Misaligned Incentives

When leading a chip development effort, the biggest fear is not that the chip will have bugs. Many ASIC bugs can be worked around in software.

The biggest fear is not that the chip will be larger and more costly than planned. That is a negotiation issue with the silicon fab, or a business issue in positioning the product.

The biggest fear is that the chip will be late. Missing the market window is the worst kind of failure for an ASIC. The design team produces a chip which meets all requirements, but comes at a time when the market no longer cares. The tardy product will face significant pricing pressure on the day of introduction, more so the longer competitive products have been available.

The technical leadership of an internal ASIC project is therefore incented to plan a schedule which they are sure they can meet. They'll use realistic timelines for the different phases of the product, and include sufficient padding to handle unexpected problems. They will produce best case timelines as well, but those tend to be discounted by the project leadership as unrealistic.

The technical leadership inside merchant semiconductor companies face the same issues, and produce the same sort of schedule which they are confident they can meet. The difference is, that conservative schedule is not handed out to the decision makers at the customer networking vendors. A more optimistic schedule is maintained and presented to customers - not rosy best case, but certainly optimistic. Everybody knows that schedule will slip, even the customers themselves... but nonetheless it works. Customers work from the optimistic schedule because that is all they have. It increases the difference in schedule between in-house and merchant options by several quarters.


The Point of No Return

ASIC design requires some rather specialized skill sets. There is a great deal of similarity between chip design and software design, but not so much that one can switch freely back and forth. If there is not an active chip development effort underway, the ASIC team tends to run out of interesting things to work on.

When a company begins seriously contemplating building their high end products using merchant silicon, even if the management tries to keep it low key, it becomes pretty obvious internally. You have to pull in senior technical folks from the software, hardware, and ASIC teams to help with the evaluation. News spreads. Gossip spreads faster. If the ASIC team becomes convinced that there will be no further chip projects, they start to move on.

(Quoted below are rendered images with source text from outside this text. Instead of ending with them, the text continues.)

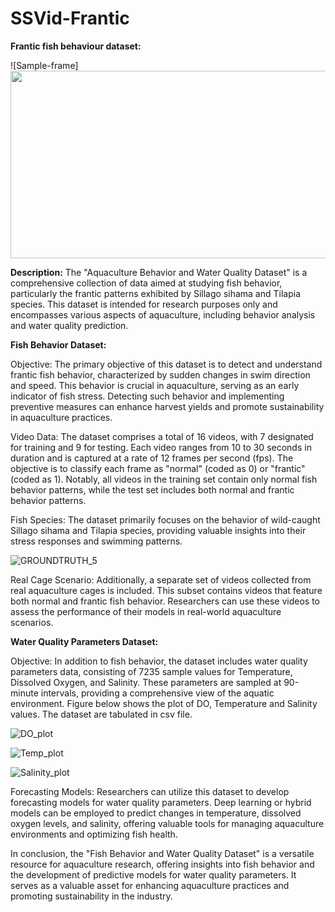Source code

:# SSVid-Frantic
**Frantic fish behaviour dataset:**

![Sample-frame]<img src = (https://github.com/shreesha-sur/SSVid-Frantic/assets/91935551/e060a22a-5695-4a53-9b53-3f97ec191474) width="600" height="300">

**Description:**
The "Aquaculture Behavior and Water Quality Dataset" is a comprehensive collection of data aimed at studying fish behavior, particularly the frantic patterns exhibited by Sillago sihama and Tilapia species. This dataset is intended for research purposes only and encompasses various aspects of aquaculture, including behavior analysis and water quality prediction.

**Fish Behavior Dataset:**

Objective: The primary objective of this dataset is to detect and understand frantic fish behavior, characterized by sudden changes in swim direction and speed. This behavior is crucial in aquaculture, serving as an early indicator of fish stress. Detecting such behavior and implementing preventive measures can enhance harvest yields and promote sustainability in aquaculture practices.

Video Data: The dataset comprises a total of 16 videos, with 7 designated for training and 9 for testing. Each video ranges from 10 to 30 seconds in duration and is captured at a rate of 12 frames per second (fps). The objective is to classify each frame as "normal" (coded as 0) or "frantic" (coded as 1). Notably, all videos in the training set contain only normal fish behavior patterns, while the test set includes both normal and frantic behavior patterns.

Fish Species: The dataset primarily focuses on the behavior of wild-caught Sillago sihama and Tilapia species, providing valuable insights into their stress responses and swimming patterns.

![GROUNDTRUTH_5](https://github.com/shreesha-sur/SSVid-Frantic/assets/91935551/b6963727-069b-4ec9-90bd-459251618da1)

Real Cage Scenario: Additionally, a separate set of videos collected from real aquaculture cages is included. This subset contains videos that feature both normal and frantic fish behavior. Researchers can use these videos to assess the performance of their models in real-world aquaculture scenarios.


**Water Quality Parameters Dataset:**

Objective: In addition to fish behavior, the dataset includes water quality parameters data, consisting of 7235 sample values for Temperature, Dissolved Oxygen, and Salinity. These parameters are sampled at 90-minute intervals, providing a comprehensive view of the aquatic environment. Figure below shows the plot of DO, Temperature and Salinity values. The dataset are tabulated in csv file.

![DO_plot](https://github.com/shreesha-sur/SSVid-Frantic/assets/91935551/8e1aaa1d-07eb-4429-80cf-b1a2f1c53994)

![Temp_plot](https://github.com/shreesha-sur/SSVid-Frantic/assets/91935551/62d7f025-e689-4aa2-912d-5024a36c6630)

![Salinity_plot](https://github.com/shreesha-sur/SSVid-Frantic/assets/91935551/9b324db0-2297-464e-aef5-a30538375805)

Forecasting Models: Researchers can utilize this dataset to develop forecasting models for water quality parameters. Deep learning or hybrid models can be employed to predict changes in temperature, dissolved oxygen levels, and salinity, offering valuable tools for managing aquaculture environments and optimizing fish health.

In conclusion, the "Fish Behavior and Water Quality Dataset" is a versatile resource for aquaculture research, offering insights into fish behavior and the development of predictive models for water quality parameters. It serves as a valuable asset for enhancing aquaculture practices and promoting sustainability in the industry.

It can easily become a self-fulfilling prophecy: serious consideration of a move to merchant silicon leads to loss of the capability to develop custom ASICs.


Why it Matters

We talk a lot about Software Defined Networking. The term, consciously or not, tends to make people think the networking is all in software and the hardware is insignificant. That isn't actually true, as the SDN can only utilize actions which the hardware can actually do, but it illustrates how much less we value we put in hardware now.

In the context of SDN, reducing switch hardware diversity is actually a good thing. It results in a more uniform set of capabilities in networks, and a smaller set of cases for the SDN controller to have to handle. Networking used to be dominated by the hardware designs, but it has moved on now. I think that is a good thing.